What is needed here is an exact repetition of the records below, beginning at the line that has "8B, runs locally, so" and stopping after the line that has "cannot browse the".

**DATA PROVIDED**
---
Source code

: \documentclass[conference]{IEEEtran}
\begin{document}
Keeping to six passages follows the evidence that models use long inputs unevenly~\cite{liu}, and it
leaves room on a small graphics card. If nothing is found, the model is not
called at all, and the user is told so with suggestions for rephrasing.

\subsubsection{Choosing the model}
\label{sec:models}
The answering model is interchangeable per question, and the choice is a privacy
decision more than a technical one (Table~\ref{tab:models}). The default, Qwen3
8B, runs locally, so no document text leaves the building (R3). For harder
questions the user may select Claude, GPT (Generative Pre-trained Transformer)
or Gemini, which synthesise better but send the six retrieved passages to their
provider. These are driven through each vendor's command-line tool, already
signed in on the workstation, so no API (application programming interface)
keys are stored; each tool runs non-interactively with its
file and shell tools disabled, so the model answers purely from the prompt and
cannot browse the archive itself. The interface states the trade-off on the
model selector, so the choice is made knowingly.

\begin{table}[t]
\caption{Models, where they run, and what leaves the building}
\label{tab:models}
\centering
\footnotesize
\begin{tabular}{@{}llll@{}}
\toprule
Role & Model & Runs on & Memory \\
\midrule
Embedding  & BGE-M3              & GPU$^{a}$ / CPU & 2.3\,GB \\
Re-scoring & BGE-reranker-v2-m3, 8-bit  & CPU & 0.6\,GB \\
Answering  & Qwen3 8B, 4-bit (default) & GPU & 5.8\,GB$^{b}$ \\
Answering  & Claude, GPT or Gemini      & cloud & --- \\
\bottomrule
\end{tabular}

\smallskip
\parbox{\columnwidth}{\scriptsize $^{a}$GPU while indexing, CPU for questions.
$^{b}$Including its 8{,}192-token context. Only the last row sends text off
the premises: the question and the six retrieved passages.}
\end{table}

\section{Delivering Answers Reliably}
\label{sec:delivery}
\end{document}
---
**OUTPUT OF THE EXERCISE**
8B, runs locally, so no document text leaves the building (R3). For harder
questions the user may select Claude, GPT (Generative Pre-trained Transformer)
or Gemini, which synthesise better but send the six retrieved passages to their
provider. These are driven through each vendor's command-line tool, already
signed in on the workstation, so no API (application programming interface)
keys are stored; each tool runs non-interactively with its
file and shell tools disabled, so the model answers purely from the prompt and
cannot browse the archive itself. The interface states the trade-off on the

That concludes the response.